Exercise requirements: Lines from the one containing "- [[dhxj3z83c1sfzd7rii6qbw2nqlbyb8ns-mpfr-4.2.2]]" through the last line of the data are to be repeated word for word, both ends included.

Records for this task:
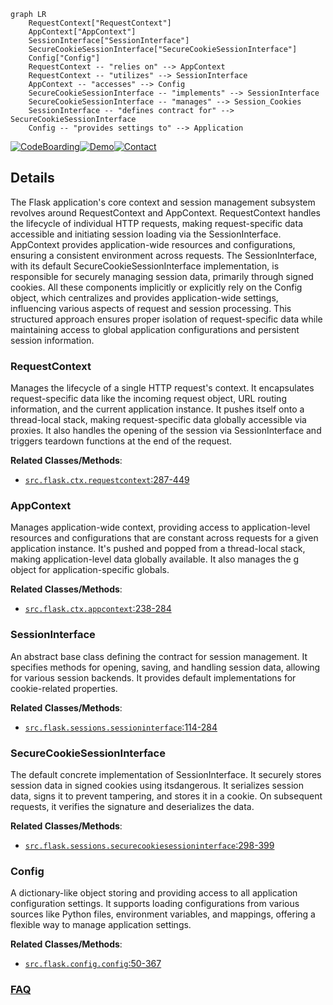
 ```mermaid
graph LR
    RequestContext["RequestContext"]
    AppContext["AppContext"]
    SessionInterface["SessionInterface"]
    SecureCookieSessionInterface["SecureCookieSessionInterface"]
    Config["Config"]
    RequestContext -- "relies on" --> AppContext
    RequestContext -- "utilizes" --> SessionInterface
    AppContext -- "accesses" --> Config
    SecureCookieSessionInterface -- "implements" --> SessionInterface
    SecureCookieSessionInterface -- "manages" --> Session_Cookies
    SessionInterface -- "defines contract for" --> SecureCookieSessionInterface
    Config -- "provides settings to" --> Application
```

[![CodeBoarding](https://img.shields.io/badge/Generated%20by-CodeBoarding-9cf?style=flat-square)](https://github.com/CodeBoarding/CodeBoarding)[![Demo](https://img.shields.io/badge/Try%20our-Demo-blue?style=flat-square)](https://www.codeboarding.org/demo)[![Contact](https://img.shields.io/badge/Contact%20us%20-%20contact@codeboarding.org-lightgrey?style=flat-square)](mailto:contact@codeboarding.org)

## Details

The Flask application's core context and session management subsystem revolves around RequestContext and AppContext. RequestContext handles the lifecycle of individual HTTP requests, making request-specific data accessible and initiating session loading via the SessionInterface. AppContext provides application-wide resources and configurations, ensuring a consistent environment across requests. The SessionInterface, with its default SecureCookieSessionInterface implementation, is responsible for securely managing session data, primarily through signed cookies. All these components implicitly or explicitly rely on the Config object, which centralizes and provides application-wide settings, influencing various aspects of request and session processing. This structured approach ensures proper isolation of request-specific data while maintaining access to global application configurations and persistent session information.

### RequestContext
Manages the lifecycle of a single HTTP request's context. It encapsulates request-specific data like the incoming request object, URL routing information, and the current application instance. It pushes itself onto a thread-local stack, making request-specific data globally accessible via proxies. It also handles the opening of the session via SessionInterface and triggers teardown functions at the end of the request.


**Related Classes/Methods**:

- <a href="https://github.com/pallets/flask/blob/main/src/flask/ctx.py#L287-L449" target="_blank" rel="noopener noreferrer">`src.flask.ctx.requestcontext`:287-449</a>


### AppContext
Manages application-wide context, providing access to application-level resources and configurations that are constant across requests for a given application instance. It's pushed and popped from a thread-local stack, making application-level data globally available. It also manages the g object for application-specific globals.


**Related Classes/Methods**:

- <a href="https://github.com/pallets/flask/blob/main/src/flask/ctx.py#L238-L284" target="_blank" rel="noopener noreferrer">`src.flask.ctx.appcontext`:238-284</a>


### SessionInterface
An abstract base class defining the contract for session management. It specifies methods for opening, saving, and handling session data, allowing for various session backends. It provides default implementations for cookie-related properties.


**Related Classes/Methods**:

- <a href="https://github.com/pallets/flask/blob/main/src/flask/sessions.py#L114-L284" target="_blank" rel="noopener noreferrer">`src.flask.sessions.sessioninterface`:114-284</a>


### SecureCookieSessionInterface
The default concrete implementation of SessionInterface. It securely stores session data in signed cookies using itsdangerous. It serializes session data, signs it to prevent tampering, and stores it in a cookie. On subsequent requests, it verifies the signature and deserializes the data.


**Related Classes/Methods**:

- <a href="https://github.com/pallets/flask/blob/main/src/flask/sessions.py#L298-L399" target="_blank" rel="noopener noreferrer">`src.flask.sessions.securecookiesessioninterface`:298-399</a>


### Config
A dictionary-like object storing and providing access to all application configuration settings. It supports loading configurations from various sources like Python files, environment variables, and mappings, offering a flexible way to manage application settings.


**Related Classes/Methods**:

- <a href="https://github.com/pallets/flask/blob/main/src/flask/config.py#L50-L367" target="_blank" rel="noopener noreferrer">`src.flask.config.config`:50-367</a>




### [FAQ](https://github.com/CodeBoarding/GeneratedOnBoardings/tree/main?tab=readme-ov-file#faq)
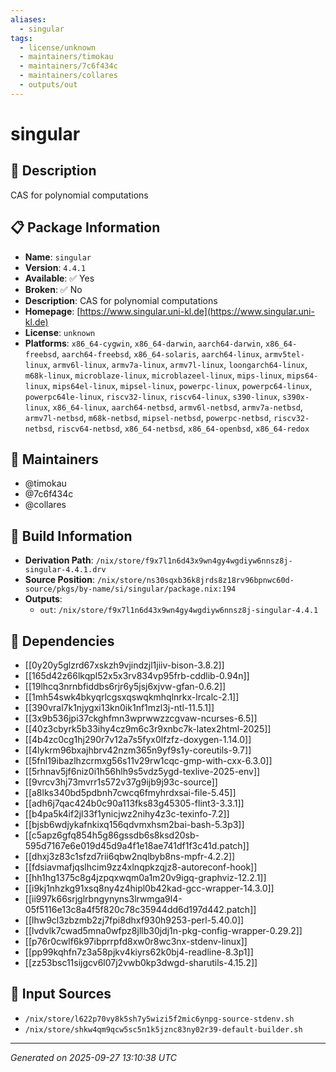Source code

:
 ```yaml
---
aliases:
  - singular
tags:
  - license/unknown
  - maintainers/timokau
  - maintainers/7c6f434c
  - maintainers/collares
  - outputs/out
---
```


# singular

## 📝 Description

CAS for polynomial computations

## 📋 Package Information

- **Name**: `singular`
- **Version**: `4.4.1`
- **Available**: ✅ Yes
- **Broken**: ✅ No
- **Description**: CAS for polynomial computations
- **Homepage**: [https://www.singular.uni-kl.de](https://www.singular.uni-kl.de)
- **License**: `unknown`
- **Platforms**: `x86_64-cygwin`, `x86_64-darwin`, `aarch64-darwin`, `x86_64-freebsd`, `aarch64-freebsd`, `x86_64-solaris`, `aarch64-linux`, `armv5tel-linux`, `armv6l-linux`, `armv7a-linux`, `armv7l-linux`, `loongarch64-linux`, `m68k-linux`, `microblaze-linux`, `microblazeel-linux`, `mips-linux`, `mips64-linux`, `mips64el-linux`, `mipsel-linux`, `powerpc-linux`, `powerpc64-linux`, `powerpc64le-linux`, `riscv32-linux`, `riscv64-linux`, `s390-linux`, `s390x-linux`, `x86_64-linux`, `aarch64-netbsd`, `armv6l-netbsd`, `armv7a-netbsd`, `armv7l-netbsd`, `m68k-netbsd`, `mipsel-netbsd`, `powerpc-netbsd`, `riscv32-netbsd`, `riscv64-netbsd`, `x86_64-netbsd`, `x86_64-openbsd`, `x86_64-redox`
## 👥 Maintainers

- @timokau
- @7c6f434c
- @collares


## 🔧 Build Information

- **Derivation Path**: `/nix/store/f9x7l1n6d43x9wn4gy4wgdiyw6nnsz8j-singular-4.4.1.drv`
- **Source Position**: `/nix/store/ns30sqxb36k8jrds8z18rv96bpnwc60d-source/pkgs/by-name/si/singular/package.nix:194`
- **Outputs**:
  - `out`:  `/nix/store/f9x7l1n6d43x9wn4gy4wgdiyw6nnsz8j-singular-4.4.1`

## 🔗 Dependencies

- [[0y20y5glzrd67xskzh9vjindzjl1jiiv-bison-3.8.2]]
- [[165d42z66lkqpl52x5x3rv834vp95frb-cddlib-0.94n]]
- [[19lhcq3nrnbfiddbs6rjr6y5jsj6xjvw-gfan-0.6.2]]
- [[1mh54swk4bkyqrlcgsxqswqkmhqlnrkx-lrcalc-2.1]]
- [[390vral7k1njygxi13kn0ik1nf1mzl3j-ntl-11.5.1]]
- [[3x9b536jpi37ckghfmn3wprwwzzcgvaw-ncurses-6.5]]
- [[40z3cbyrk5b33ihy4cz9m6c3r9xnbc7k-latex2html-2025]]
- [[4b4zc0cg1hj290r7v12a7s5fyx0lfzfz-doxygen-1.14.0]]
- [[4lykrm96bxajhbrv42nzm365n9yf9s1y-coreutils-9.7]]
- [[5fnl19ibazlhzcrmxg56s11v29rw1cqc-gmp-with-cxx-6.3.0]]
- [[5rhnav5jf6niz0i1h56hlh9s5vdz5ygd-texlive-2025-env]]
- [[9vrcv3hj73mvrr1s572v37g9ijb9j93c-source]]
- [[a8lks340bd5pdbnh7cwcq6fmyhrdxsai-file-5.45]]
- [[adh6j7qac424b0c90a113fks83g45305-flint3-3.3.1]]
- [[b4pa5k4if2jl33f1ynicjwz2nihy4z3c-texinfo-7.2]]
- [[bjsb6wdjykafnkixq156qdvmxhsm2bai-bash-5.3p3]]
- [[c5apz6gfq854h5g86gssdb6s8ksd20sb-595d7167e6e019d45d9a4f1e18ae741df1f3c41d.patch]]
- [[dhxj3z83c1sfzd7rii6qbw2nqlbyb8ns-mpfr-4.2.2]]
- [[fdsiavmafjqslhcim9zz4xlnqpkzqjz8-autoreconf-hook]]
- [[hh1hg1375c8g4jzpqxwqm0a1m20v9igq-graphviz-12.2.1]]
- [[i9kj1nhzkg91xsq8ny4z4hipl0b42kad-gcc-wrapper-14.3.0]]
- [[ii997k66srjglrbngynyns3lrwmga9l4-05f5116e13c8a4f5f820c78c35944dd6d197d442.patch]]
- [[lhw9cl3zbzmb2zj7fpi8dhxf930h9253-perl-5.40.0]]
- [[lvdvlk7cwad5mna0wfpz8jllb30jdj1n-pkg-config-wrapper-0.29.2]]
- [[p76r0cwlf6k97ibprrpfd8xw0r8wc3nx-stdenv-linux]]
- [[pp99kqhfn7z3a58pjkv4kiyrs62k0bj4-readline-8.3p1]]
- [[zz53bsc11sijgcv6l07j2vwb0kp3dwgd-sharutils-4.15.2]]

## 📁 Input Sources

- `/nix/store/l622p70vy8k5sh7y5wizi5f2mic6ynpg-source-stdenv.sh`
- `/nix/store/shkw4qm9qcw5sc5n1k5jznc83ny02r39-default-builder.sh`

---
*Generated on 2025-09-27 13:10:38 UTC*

Response to this exercise:
- [[dhxj3z83c1sfzd7rii6qbw2nqlbyb8ns-mpfr-4.2.2]]
- [[fdsiavmafjqslhcim9zz4xlnqpkzqjz8-autoreconf-hook]]
- [[hh1hg1375c8g4jzpqxwqm0a1m20v9igq-graphviz-12.2.1]]
- [[i9kj1nhzkg91xsq8ny4z4hipl0b42kad-gcc-wrapper-14.3.0]]
- [[ii997k66srjglrbngynyns3lrwmga9l4-05f5116e13c8a4f5f820c78c35944dd6d197d442.patch]]
- [[lhw9cl3zbzmb2zj7fpi8dhxf930h9253-perl-5.40.0]]
- [[lvdvlk7cwad5mna0wfpz8jllb30jdj1n-pkg-config-wrapper-0.29.2]]
- [[p76r0cwlf6k97ibprrpfd8xw0r8wc3nx-stdenv-linux]]
- [[pp99kqhfn7z3a58pjkv4kiyrs62k0bj4-readline-8.3p1]]
- [[zz53bsc11sijgcv6l07j2vwb0kp3dwgd-sharutils-4.15.2]]

## 📁 Input Sources

- `/nix/store/l622p70vy8k5sh7y5wizi5f2mic6ynpg-source-stdenv.sh`
- `/nix/store/shkw4qm9qcw5sc5n1k5jznc83ny02r39-default-builder.sh`

---
*Generated on 2025-09-27 13:10:38 UTC*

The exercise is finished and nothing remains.